Sunrise was an acquired taste. At first it came as bitter, as Rachel pulled herself up out of bed to the blare of an alarm, got dressed in the semi-darkness of the first rays of sun filtering in through her window, eating breakfast as her kitchen got lighter, and sticking to a strict time for leaving to make sure that she was driving to work early enough that the sun was still behind the low buildings or late enough that the sun was high enough that she wasn’t burning her eyes out while she made her grumpy way to work.

But slowly, she started to notice the little things.

The first she noticed was traffic. Heading to work, she would see a car or two, and that’s about it. There was the occasional frustrating stop light that was on a timer instead of a sensor, that drove her mad, but other than that, the drive to work was so much more enjoyable. It took her less time to get to work, and she found herself in a better and a better mood when she got there.

Then she started to notice the stillness.  Since most sane jobs didn’t have start times until later—there were very few people moving around in the morning.

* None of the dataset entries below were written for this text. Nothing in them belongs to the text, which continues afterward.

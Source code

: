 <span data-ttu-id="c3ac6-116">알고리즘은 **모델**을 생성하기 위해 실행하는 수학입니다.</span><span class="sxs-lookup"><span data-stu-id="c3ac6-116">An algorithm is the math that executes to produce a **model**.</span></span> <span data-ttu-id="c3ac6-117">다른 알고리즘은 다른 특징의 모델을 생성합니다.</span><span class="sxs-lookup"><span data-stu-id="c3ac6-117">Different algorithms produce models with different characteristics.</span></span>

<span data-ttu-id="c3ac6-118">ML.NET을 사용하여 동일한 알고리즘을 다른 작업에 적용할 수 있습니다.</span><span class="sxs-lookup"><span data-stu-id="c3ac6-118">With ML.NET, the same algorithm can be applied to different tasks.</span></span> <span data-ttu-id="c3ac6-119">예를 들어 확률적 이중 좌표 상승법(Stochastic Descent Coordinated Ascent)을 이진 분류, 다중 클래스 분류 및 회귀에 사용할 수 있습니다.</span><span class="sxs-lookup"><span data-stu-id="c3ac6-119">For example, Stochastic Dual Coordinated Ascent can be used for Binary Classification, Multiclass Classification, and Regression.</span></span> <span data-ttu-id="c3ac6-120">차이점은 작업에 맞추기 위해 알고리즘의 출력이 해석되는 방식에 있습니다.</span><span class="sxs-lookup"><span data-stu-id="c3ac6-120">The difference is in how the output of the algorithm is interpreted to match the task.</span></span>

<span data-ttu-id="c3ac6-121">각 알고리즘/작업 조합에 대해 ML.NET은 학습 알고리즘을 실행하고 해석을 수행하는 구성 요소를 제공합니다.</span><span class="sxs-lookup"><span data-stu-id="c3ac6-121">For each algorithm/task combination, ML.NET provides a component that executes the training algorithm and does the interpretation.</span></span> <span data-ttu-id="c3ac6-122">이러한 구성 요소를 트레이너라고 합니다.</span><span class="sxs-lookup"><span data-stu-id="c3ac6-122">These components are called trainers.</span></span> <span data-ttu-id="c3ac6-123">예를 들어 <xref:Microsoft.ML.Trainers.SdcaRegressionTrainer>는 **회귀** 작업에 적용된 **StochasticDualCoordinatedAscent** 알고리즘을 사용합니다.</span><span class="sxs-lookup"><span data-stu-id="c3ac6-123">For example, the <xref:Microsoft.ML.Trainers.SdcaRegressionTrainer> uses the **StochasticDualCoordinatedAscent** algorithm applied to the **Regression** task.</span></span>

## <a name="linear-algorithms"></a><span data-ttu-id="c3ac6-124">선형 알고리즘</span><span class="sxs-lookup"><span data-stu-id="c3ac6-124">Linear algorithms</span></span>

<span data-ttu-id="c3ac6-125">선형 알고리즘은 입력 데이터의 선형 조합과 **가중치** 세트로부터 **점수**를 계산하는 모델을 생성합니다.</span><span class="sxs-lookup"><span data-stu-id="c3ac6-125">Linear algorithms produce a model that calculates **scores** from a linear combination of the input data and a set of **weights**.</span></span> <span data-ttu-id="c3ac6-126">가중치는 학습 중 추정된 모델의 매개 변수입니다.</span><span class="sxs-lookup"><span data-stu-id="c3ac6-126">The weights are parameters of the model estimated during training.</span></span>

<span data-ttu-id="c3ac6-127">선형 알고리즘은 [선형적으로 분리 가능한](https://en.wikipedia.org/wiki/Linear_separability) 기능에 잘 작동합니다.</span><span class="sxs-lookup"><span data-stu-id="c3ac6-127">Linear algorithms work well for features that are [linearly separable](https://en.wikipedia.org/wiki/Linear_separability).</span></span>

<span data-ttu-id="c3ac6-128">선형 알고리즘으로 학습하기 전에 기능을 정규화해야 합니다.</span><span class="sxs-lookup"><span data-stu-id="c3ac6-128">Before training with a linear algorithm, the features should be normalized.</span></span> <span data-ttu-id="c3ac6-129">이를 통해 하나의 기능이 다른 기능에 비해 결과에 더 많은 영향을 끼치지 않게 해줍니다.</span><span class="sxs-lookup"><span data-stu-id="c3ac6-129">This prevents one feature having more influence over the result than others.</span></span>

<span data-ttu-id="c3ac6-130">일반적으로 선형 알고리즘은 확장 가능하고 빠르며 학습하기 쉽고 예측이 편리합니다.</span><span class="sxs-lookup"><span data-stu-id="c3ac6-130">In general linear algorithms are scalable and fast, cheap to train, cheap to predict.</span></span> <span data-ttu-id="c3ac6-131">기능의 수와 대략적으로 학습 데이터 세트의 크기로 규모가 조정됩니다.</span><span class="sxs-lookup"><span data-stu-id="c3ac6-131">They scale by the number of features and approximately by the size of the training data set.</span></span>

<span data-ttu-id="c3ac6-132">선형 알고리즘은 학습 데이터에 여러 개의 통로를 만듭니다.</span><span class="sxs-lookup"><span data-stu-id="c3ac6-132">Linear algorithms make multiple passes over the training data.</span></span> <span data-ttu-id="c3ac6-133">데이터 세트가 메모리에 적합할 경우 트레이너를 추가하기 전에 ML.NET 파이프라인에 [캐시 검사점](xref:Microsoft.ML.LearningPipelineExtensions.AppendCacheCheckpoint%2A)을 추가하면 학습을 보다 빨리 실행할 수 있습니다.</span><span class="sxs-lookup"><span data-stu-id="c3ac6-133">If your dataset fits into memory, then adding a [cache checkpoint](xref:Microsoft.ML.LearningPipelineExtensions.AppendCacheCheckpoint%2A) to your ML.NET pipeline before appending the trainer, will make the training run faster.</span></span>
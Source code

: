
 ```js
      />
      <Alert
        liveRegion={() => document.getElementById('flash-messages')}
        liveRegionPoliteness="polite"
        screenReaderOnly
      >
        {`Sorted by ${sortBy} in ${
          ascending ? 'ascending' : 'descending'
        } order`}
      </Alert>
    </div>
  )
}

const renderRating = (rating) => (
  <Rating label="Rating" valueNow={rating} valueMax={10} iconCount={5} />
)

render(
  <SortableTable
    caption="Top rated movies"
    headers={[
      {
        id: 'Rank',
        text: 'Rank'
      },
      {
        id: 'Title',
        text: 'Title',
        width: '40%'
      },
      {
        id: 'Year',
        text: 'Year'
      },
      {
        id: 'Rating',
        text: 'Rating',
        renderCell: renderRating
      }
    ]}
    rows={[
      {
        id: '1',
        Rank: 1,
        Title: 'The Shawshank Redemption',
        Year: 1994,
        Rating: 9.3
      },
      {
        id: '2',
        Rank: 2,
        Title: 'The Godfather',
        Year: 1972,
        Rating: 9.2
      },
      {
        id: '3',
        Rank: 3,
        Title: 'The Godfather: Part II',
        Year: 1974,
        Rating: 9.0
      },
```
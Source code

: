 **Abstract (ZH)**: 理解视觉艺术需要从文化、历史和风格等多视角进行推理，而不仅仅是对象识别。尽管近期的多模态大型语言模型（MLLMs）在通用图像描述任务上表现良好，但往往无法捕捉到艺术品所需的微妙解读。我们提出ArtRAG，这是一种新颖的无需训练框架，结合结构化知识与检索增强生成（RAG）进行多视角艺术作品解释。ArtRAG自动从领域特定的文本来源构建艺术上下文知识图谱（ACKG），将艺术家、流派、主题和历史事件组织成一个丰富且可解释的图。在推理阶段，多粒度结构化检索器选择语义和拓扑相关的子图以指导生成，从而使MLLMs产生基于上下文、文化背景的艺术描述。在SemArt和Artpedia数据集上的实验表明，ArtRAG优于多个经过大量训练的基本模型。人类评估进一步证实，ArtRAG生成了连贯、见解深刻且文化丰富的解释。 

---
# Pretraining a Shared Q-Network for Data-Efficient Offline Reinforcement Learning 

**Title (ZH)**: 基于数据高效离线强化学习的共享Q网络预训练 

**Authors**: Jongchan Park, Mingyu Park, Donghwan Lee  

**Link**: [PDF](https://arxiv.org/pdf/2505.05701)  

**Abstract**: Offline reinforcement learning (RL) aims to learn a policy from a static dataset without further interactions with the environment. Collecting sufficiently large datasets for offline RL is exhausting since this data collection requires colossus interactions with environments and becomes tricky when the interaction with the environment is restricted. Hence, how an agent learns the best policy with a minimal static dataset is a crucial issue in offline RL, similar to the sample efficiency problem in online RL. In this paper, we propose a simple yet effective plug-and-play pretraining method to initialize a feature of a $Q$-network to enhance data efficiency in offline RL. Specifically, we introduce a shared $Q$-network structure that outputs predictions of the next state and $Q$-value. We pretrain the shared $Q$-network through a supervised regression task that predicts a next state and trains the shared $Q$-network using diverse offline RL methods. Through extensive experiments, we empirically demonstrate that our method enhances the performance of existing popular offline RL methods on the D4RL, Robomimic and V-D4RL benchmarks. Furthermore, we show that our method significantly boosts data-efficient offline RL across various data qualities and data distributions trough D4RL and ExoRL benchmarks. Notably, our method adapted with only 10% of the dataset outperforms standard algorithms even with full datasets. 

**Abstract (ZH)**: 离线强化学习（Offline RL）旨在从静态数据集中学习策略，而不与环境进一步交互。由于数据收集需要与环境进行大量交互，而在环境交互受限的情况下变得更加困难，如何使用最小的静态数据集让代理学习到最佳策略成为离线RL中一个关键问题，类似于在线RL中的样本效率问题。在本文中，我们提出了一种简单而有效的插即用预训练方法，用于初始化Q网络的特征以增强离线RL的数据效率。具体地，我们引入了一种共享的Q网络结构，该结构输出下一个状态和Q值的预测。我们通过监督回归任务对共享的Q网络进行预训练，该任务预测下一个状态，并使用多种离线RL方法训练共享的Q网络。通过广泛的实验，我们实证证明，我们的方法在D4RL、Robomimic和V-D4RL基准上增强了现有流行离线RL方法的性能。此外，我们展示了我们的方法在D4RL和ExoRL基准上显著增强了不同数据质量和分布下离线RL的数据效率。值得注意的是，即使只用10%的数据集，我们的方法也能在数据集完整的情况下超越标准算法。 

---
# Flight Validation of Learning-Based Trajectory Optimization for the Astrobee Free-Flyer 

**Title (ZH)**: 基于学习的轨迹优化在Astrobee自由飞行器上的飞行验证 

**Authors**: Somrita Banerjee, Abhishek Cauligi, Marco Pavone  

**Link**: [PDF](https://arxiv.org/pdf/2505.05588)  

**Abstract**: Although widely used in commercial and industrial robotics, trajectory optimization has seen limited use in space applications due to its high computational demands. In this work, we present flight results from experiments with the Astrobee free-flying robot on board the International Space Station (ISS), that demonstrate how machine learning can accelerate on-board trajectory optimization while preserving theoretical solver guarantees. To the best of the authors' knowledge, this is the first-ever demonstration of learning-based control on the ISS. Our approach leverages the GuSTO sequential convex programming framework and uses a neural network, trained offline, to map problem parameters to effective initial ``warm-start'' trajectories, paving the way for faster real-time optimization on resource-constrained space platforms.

She could look out her window while she was eating breakfast, and with the exception of the occasional bird, there was a stillness outside that made the whole view out her window look almost like a painting, one that just slightly changed every morning as the seasons went through their cycle.

Lastly, she noticed the quiet. She’d lived in apartment buildings her entire life, so she was used to hearing pipes and steps and people through walls. Her life was always surrounded by the busy through and through and other lives around her. But—when your alarm went off so god awful early, most people weren’t moving yet. No pipes, no footfalls, no annoying teenagers screaming at each other in the apartment next door. Walking down to her car, there wasn’t anyone banging on doors, or dropping things on the stairs, or any of that nonsense.

 

So, after months—they asked her if she wanted to move back to the normal schedule, the 9-5, and she answered without even thinking about it. She liked being up before sunrise.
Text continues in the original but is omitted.